Defining success is critical. We want to avoid the "valley of pain and poor developer experience" as much as possible.
What makes a platform team succeed?
Focus on:
Leadership - clear guidance, clear backlog
Impact - deliver value fast, prove it works
Trust - build it, keep it, and get continuous feedback
The way you solve a problem is sometimes more important than solving it
What successful teams show:
Stable teams have established rituals, make it easier to onboard new colleagues, and have the capability to pivot faster.
High-performing teams have a strong product manager, the knowledge is spread across the team, and have a clear alignment on architecture
What teams that struggle show:
Stable teams might have existing internal frictions and negative communication patterns. Building platforms on those might be dangerous.
A team built around experts working in isolation - expert silos - results in communication overhead, high knowledge concentration (i.e. a low bus factor), architecture divergence, and eroded trust.
Dysfunctional teams are often subject to top-to-bottom mandates that cannot be challenged, difficult individuals pushing against change, or not having enough agency to change processes or infrastructure they would need to address user needs.
The references
A Miro template for your Internal Developer Platform kickoff workshop.

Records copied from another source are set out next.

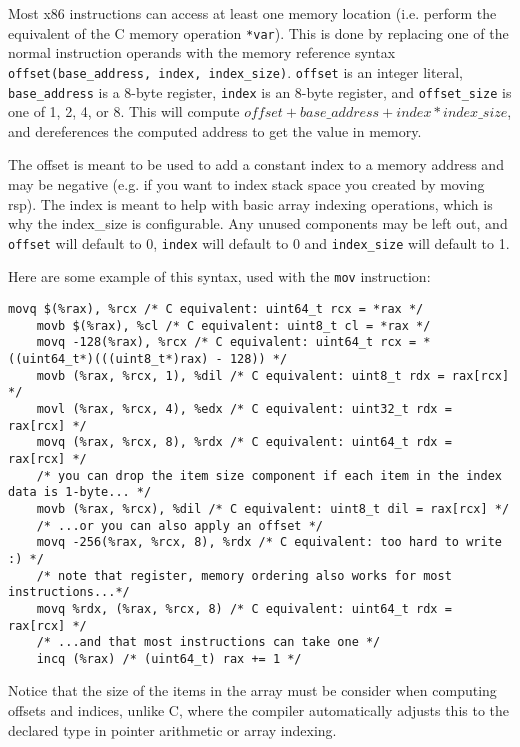 \documentclass[11pt]{article}
\begin{document}
Most x86 instructions can access at least one memory location (i.e. perform the equivalent
of the C memory operation \texttt{*var}). This is done by replacing one of the normal
instruction operands with the memory reference syntax \texttt{offset(base\_address,
index, index\_size)}. \texttt{offset} is an integer literal, \texttt{base\_address} is a
8-byte register, \texttt{index} is an 8-byte register, and \texttt{offset\_size} is one of
1, 2, 4, or 8. This will compute $offset + base\_address + index * index\_size$, and
dereferences the computed address to get the value in memory.

The offset is meant to be used to add a constant index to a memory address and may be
negative (e.g. if you want to index stack space you created by moving rsp). The index is
meant to help with basic array indexing operations, which is why the index\_size is
configurable. Any unused components may be left out, and \texttt{offset} will default to
0, \texttt{index} will default to 0 and \texttt{index\_size} will default to 1.

Here are some example of this syntax, used with the \texttt{mov} instruction:

\begin{lstlisting}[caption={Accessing memory references}, captionpos=b]
    movq $(%rax), %rcx /* C equivalent: uint64_t rcx = *rax */
    movb $(%rax), %cl /* C equivalent: uint8_t cl = *rax */
    movq -128(%rax), %rcx /* C equivalent: uint64_t rcx = *((uint64_t*)(((uint8_t*)rax) - 128)) */
    movb (%rax, %rcx, 1), %dil /* C equivalent: uint8_t rdx = rax[rcx] */
    movl (%rax, %rcx, 4), %edx /* C equivalent: uint32_t rdx = rax[rcx] */
    movq (%rax, %rcx, 8), %rdx /* C equivalent: uint64_t rdx = rax[rcx] */
    /* you can drop the item size component if each item in the index data is 1-byte... */
    movb (%rax, %rcx), %dil /* C equivalent: uint8_t dil = rax[rcx] */
    /* ...or you can also apply an offset */
    movq -256(%rax, %rcx, 8), %rdx /* C equivalent: too hard to write :) */
    /* note that register, memory ordering also works for most instructions...*/
    movq %rdx, (%rax, %rcx, 8) /* C equivalent: uint64_t rdx = rax[rcx] */
    /* ...and that most instructions can take one */
    incq (%rax) /* (uint64_t) rax += 1 */
\end{lstlisting}

Notice that the size of the items in the array must be consider when computing offsets
and indices, unlike C, where the compiler automatically adjusts this to the declared type
in pointer arithmetic or array indexing.
\end{document}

I asked the CNCF Platform Engineering community, platform architects, engineers and managers to answer the same question. Here are their answers.
What is the #1 thing that made your platform team succeed?
Having a good documentation
Automation and self-service
Support from management and freedom of decision
The focus on goals made us succeed!
Stability
People over technology/tools. Clear scope/purpose of the platform or sub-platform team. Use your own platform as a user regularly to understand the pain points.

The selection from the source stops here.